I'm with you Fordy. This is not a company you would want to deal with. I'm very happy with Greenlight Insurance.


----------



## Rb25mark (Feb 16, 2015)

Im new to a GTR ive previously had 4 GTST's, Not had a private car on the road in 3 years now, Just taken out only today insurance with Adrian flux and im paying £700. Age 31 with mods declared. A little pricey but i can live with it for 12 months


----------



## LongRat (Apr 9, 2012)

Just watch out they don't contact you in a few weeks demanding more money, or threaten to cancel your policy. That's what they did to me.


----------



## Keith Michaels (Apr 3, 2009)

Hi Mad Maxd,

I'd be more than happy to get one of our sales department to get in touch with a quote for you.

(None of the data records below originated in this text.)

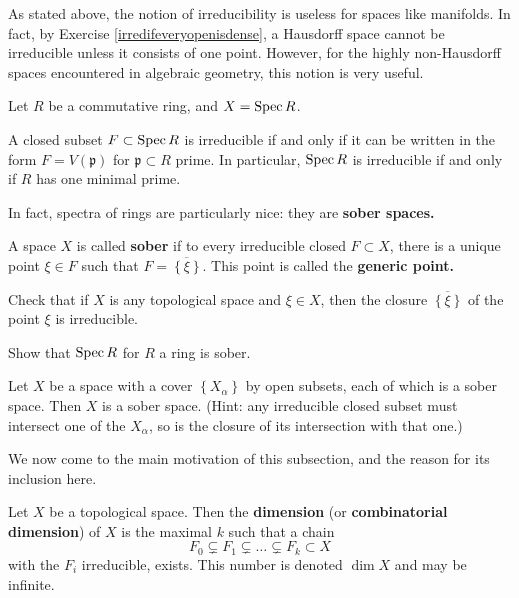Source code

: As stated above, the  notion of irreducibility is useless for spaces
like manifolds. In fact, by Exercise \ref{irredifeveryopenisdense}, a
Hausdorff space cannot be irreducible unless it consists of one point.
However, for the highly non-Hausdorff spaces encountered in algebraic geometry, this notion is very
useful.

Let $R$ be a commutative ring, and $X = \operatorname{Spec} R$.

\begin{exercise} 
A closed subset $F \subset \operatorname{Spec} R$ is irreducible if and only if it can be
written in the form $F = V(\mathfrak{p})$ for $\mathfrak{p} \subset R$ prime.
In particular, $\operatorname{Spec} R$ is irreducible if and only if $R$ has one minimal
prime. 
\end{exercise} 

In fact, spectra of rings are particularly nice: they are \textbf{sober
spaces.}
\begin{definition} 
A space $X$ is called \textbf{sober} if to every irreducible closed $F \subset
X$, there is a unique point $\xi \in F$ such that $F = \overline{ \left\{\xi\right\}}$. 
This point is called the \textbf{generic point.}
\end{definition} 

\begin{exercise} 
Check that if $X$ is any topological space and $\xi  \in X$, then the closure
$\overline{\left\{\xi\right\}}$ of the point $\xi$ is irreducible.
\end{exercise} 

\begin{exercise} 
Show that $\operatorname{Spec} R$ for $R$ a ring is sober.
\end{exercise} 

\begin{exercise} 
Let $X$ be a space with a cover $\left\{X_\alpha\right\}$ by open subsets,
each of which is a sober space. Then $X$ is a sober space. (Hint: any
irreducible closed subset must intersect one of the $X_\alpha$, so is the
closure of its intersection with that one.)
\end{exercise} 

We now come to the main motivation of this subsection, and the reason for its
inclusion here.

\begin{definition} 
Let $X$ be a topological space. Then the \textbf{dimension} (or
\textbf{combinatorial dimension}) of $X$ is the maximal $k$ such that a chain
\[ F_0 \subsetneq F_1 \subsetneq \dots \subsetneq F_k \subset X  \]
with the $F_i$ irreducible, exists. This number is denoted $\dim X$ and may be
infinite.
\end{definition} 

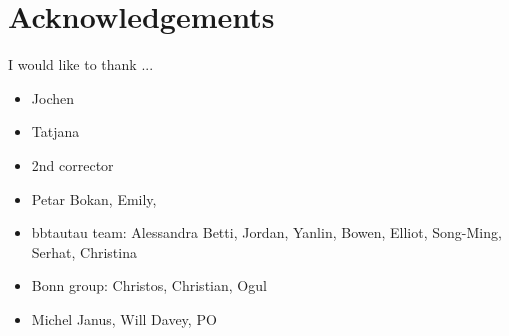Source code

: \chapter*{Acknowledgements}
\label{sec:ack}

I would like to thank ...

\begin{itemize}
\item Jochen
\item Tatjana
\item 2nd corrector
\item Petar Bokan, Emily,
\item bbtautau team: Alessandra Betti, Jordan, Yanlin, Bowen, Elliot, Song-Ming, Serhat, Christina
\item Bonn group: Christos, Christian, Ogul
\item Michel Janus, Will Davey, PO
\end{itemize}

I'll PM you now with a bit more info. 

Thanks, 

Matt


----------



## zakthomas (Feb 2, 2015)

I'm 22, been quoted around 1600 with Adrian flux for my R32 GT-R I'm in the process of buying, all mods declared and like for like replacement. 

Is there anywhere else I can look for potentially a better deal?


----------



## matt j (Oct 19, 2001)

I'm with flux, triple car policy - 39 with Full NCB £1900
R33 has an agreed value and is quite modified. £70k
Q7 is high value £55k
L200 is mid value £25k

I struggled to find another company that would do an agreed value on the R33.


----------



## eddie w (Sep 26, 2009)

*Renewal*

just been quoted 983 buy flux for my 33 its a piss take im 51 this time full no claims had gtrs for 6 yrs now sky ins and green light wont touch the bb area due to the scum who do the crash for cash scams any ideas guys


----------



## alexcrosse (May 7, 2014)

keith michaels mate. Can vouch for them.


----------